Many homeowners consider functionality and aesthetics when picking wood heaters for their homes. Wood-fired heaters remain a favourite way of transforming frosty interiors into warm, cosy rooms for family and guests. There has never been a better time to get a wood heater. The following are pointers on how to find the right wood heater for you.
The Best Wood Heater Model for You
Wood heaters continue to grace modern homes for their affordability and function versatility. The myriads of models on the market with constant upgrades on their features can overwhelm a prospective buyer. Consider the following when shopping for a wood heater:
Inbuilt or freestanding heater
The choice between freestanding and inbuilt heaters depends on the home’s layout. A freestanding heater suits a home that does not have a fireplace. Then, the inbuilt insert models remain excellent options for homes with an open fireplace. They do not need extra space in the room.

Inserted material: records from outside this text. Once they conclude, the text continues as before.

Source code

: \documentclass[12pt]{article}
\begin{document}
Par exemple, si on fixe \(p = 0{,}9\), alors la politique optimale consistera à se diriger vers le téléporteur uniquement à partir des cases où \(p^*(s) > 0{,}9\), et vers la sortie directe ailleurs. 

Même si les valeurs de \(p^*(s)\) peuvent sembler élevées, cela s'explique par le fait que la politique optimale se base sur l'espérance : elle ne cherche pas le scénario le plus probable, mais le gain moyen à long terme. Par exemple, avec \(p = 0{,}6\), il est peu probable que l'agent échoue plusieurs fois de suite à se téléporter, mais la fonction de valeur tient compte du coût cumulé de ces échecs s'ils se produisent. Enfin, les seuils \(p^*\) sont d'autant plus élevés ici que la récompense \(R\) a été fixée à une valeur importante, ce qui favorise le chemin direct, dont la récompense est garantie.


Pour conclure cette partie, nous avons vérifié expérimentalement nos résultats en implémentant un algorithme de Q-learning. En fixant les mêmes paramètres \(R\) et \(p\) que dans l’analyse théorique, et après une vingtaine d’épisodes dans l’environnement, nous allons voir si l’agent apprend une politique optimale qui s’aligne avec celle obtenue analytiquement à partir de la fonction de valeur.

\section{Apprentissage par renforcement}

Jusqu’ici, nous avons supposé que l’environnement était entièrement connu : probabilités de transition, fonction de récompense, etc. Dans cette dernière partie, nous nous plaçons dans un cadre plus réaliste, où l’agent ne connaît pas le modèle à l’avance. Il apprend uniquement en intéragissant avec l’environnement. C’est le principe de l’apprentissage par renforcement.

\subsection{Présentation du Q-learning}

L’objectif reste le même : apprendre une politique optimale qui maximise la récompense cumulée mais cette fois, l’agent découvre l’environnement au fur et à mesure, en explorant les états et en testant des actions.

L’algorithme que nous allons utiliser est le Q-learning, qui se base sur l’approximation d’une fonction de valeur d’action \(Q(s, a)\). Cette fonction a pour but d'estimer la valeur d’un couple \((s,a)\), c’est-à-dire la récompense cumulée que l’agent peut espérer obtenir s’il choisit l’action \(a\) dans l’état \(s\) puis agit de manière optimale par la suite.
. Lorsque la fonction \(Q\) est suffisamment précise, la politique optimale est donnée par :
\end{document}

The choice between the two types depends on the room’s layout, influencing the heater’s placement. Freestanding heaters require extra space around them for a hearth. Inbuilt heaters may require additional space for safety measures such as heat shields.
Wood heaters produce warming effects through radiation, convection, and retaining heat in brick casing. Radiant heaters suit large, open rooms with poor insulation or high ceilings. These heaters work by transferring heat from their outer surfaces to warm surrounding surfaces of objects.
Convection heaters warm the cold air they draw in from the room. They then release the heated air into the room and suck in more cold air. The cycle makes the convection heater appropriate for well-insulated buildings with low ceilings.
Some wood heater models use the three heating techniques simultaneously for comprehensive heating.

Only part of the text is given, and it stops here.